Shuyal, named from unique identifiers in its executable’s PDB path, targets a wide array of browsers, encompassing mainstream applications such as Chrome and Edge, alongside privacy-oriented browsers like Tor. Its capabilities extend beyond credential theft, a common function among stealers. The malware actively engages in system reconnaissance, meticulously gathering information pertaining to disk drives, input devices, and display configurations. Furthermore, Shuyal captures system screenshots and clipboard content. This collected data, including any stolen Discord tokens, is subsequently exfiltrated using a Telegram bot infrastructure.
The malware incorporates sophisticated defense evasion techniques. A notable method involves the automatic termination and subsequent disabling of Windows Task Manager. This is achieved by modifying the “DisableTaskMgr” registry value. Shuyal also maintains operational stealth through self-deletion mechanisms. After completing its primary functions, the malware removes traces of its activity by employing a batch file. This process ensures minimal forensic footprint on the compromised system.
In addition to Chrome, Edge, and Tor, Shuyal’s extensive targeting list includes Brave, Opera, OperaGx, Yandex, Vivaldi, Chromium, Waterfox, Epic, Comodo, Slimjet, Coccoc, Maxthon, 360browser, Ur, Avast, and Falko. The malware’s operational sequence involves accessing and exfiltrating browser and system information to an attacker-controlled server. Hybrid Analysis notes that Shuyal elevates evasion tactics through unusually stealthy methods.
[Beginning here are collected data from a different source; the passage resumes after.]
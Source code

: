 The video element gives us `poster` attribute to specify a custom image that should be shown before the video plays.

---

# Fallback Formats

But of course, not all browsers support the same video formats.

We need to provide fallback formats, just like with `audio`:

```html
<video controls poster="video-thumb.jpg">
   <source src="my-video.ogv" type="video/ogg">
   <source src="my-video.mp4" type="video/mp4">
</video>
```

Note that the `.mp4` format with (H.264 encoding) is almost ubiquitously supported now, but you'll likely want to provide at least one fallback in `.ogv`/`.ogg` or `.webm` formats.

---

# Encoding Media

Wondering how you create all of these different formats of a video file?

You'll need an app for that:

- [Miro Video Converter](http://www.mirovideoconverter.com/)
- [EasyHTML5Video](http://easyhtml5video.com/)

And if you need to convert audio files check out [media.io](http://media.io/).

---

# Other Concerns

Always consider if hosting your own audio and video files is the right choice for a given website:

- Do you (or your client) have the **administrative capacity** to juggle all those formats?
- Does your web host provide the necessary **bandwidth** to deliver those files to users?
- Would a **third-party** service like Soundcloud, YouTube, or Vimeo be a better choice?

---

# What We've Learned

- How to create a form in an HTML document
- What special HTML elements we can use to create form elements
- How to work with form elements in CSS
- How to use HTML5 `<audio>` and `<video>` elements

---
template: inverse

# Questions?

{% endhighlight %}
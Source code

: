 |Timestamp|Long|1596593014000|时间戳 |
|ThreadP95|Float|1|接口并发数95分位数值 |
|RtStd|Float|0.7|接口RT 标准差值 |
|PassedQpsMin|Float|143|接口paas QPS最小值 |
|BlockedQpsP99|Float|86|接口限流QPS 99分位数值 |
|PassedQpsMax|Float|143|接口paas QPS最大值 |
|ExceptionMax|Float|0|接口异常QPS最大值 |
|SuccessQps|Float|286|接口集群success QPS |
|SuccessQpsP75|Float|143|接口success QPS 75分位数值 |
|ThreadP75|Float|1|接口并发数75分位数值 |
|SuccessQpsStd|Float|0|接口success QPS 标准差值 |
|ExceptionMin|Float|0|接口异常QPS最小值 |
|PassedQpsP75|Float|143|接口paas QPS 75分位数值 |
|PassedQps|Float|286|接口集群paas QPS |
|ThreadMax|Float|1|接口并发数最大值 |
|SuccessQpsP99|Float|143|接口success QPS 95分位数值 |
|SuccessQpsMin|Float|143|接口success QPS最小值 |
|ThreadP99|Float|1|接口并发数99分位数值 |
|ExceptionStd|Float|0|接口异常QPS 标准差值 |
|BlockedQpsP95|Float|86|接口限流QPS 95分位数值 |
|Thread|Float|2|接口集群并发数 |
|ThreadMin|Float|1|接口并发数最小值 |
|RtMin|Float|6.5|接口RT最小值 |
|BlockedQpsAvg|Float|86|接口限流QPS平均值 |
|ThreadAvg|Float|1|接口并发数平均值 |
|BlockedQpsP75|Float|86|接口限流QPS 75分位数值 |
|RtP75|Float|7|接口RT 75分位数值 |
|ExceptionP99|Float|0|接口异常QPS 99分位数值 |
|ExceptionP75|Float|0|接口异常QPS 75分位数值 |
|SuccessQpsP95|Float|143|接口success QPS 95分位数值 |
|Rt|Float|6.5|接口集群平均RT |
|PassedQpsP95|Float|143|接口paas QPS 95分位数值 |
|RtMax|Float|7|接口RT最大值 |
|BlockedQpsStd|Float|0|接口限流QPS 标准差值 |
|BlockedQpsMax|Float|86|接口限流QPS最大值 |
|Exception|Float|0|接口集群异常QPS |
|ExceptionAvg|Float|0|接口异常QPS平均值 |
Upon deployment, Shuyal immediately disables Windows Task Manager on the affected machine. Following this, it attempts to access login credentials from its targeted list of browsers. The malware spawns multiple processes designed to retrieve specific hardware details. These details include the model and serial numbers of available disk drives, information concerning the keyboard and mouse installed on the machine, and comprehensive details about the monitor attached to the computer.
Concurrently, Shuyal captures a screenshot of the current active display and steals data present in the system clipboard. The stealer utilizes PowerShell to compress a folder located in the “%TEMP%” directory. This compressed folder serves as a repository for the data awaiting exfiltration, which then occurs via a Telegram bot. The stealer exhibits stealth by deleting newly created files from the browsers’ databases and all files from the runtime directory that were previously exfiltrated. For persistence, Shuyal copies itself to the Startup folder.
The landscape of infostealing malware is characterized by continuous evolution, influenced by factors such as law enforcement operations. For instance, an FBI operation in May disrupted the Lumma stealer operation. This disruption, however, was noted to be temporary, with cybercriminals associated with Lumma appearing to regain strength.
Hybrid Analysis did not disclose specific distribution methods employed by attackers for the Shuyal stealer. Historically, other stealers have been disseminated through various channels, including social media posts, phishing campaigns, and captcha pages. Infostealers frequently precede more significant cyberattacks, such as ransomware deployments or business email compromise (BEC) schemes, posing broader enterprise threats.
Given the inherent risks associated with infostealing malware, Hybrid Analysis recommends that cybersecurity defenders leverage the insights presented in their blog post regarding Shuyal. This information is intended to facilitate the development of more effective detection and defense mechanisms. The provided insights include a comprehensive list of indicators of compromise (IOCs). These IOCs detail files created by the stealer, processes spawned during its operation, and the address of the Telegram bot utilized by the malware for data exfiltration.